Catoneo 19/11/2010 12:01



Excellent votre billet. Pur plaisir du texte.



Francis Richard 19/11/2010 12:03



Merci !



MARTIN DESMARETZ de MAILLEBOIS 16/11/2010 09:18



NON ! "L"HOMME BLANC" n'a jamais donné de "connotation raciste" au mot nègre, il s'agit uniquement de désigner un fait. En effet, ni moi ni personne de ma connaissance n'a jamais admis cela,
donc, il ne faut en aucune façon généraliser. Tant qu'il y aura encore un "homme blanc" pour nier ce que certains seulement font, et non pas la généralité dailleurs, en plus, il est impossible
dire que "Lhomme blanc" a fait ceci ou cela; Seulement certains "hommes blancs", culpabilisateurs professionnels ! Il ne peut y avoir d'état de fait généralisé quand ceci comporte une exception,
une seule et a fortiori la multitude qui n'a jamais admis cette "connatation" ni cette culpabilisation. Il faut toujours se garder de généraliser ce qui illégal pour les Juifs ou autres, l'est
aussi pour l'Européen...



Francis Richard 16/11/2010 09:31



Je suis d'accord seulement sur un point avec vous. Je n'aurais pas dû employer une expression aussi générale qu'"homme blanc". Encore une fois c'est le contraste littéraire des couleurs qui m'a
guidé.


 


Cela ne change rien au fait que le mot nègre a pris une connotation raciste dans le langage français courant. Que vous le vouliez ou non, que je le veuille ou non. Ni vous ni moi ne sommes
maîtres du langage.


 


C'est bien pourquoi son emploi ou non fait réagir, avec passion, comme vous le faites d'ailleurs vous-même...
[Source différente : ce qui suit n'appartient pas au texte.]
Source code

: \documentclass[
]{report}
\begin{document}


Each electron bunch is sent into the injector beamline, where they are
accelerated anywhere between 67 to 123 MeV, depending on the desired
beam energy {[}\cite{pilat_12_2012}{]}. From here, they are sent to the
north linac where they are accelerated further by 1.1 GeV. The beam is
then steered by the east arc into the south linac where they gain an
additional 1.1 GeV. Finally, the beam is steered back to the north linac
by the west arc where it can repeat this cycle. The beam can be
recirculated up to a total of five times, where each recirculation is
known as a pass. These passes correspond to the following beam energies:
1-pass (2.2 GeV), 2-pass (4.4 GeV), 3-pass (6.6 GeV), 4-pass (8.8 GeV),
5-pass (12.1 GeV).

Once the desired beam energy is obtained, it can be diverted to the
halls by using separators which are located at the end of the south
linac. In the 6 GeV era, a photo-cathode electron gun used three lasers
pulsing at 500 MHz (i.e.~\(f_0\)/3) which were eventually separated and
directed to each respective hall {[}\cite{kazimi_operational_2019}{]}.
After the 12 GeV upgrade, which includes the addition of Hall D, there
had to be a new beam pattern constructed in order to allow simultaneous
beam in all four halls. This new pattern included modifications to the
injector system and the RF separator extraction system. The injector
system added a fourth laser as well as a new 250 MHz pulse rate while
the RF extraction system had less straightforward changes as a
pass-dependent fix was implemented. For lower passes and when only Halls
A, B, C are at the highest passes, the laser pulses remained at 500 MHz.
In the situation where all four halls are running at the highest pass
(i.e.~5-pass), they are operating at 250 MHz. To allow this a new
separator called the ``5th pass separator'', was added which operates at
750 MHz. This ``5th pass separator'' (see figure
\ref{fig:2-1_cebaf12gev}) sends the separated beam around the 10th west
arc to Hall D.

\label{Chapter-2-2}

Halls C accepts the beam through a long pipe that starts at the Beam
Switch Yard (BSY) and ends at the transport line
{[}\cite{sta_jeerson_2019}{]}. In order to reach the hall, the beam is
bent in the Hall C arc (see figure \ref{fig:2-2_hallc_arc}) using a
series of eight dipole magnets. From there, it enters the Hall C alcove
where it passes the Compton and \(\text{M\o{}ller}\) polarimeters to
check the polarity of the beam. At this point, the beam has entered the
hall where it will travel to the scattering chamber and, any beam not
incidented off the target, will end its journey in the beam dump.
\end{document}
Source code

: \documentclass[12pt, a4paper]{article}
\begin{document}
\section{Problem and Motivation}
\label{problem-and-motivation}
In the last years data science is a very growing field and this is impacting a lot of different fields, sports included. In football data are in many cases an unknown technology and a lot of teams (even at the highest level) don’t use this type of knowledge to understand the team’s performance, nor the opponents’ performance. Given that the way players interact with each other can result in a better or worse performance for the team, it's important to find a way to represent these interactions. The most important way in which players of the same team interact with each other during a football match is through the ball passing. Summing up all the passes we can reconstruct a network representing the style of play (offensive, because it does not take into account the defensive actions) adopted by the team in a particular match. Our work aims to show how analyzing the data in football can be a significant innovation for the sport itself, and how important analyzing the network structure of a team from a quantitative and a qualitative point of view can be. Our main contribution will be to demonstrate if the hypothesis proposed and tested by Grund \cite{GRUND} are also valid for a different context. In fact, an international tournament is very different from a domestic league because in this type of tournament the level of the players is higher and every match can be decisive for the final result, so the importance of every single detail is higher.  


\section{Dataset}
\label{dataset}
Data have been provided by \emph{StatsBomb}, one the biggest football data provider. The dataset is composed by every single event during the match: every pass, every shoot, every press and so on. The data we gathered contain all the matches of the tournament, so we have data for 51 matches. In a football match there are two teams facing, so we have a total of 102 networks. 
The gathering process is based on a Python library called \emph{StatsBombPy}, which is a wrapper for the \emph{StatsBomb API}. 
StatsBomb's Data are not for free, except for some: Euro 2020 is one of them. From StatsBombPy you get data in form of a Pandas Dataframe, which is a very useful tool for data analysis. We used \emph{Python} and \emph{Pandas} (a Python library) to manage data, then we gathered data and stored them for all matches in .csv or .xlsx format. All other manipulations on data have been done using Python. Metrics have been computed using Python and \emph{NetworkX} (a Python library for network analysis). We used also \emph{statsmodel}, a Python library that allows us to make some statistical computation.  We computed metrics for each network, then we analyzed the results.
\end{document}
MARTIN DESMARETZ de MAILLEBOIS 16/11/2010 08:29




Désolé, mais le préambule très lourd m'a dissuadé de lire jusqu'au bout.

Aucune généralisation n'est tolérable.

"L'homme blanc" est une expression raciste.

Certains humains de race indo-européenne dite "blanche", ont utilisé des êtres, considérés comme non humains, ou s'ils l'étaient, pour certains dits de la "race noire" de l’espèce humaine, comme
esclaves. Certains ont donc, notamment des Anglo-saxons, des Espagnols et des Portugais, et non pas TOUS LES X ou Y, acheté aux arabo-musulmans des êtres déclarés réductibles en esclavage à
l’instar des animaux, selon le jugement de VALLADOLID à la place des Indiens d'Amérique reconnus humains car sauvés par le Sacrifice de Jésus-Christ. Par exemple, les aborigènes d'Australie ont
été reconnus humains en 1961 seulement, après un procès comparable. Les êtres dits "humains" de race noire : JAMAIS ! De Facto oui, mais De Jure, non !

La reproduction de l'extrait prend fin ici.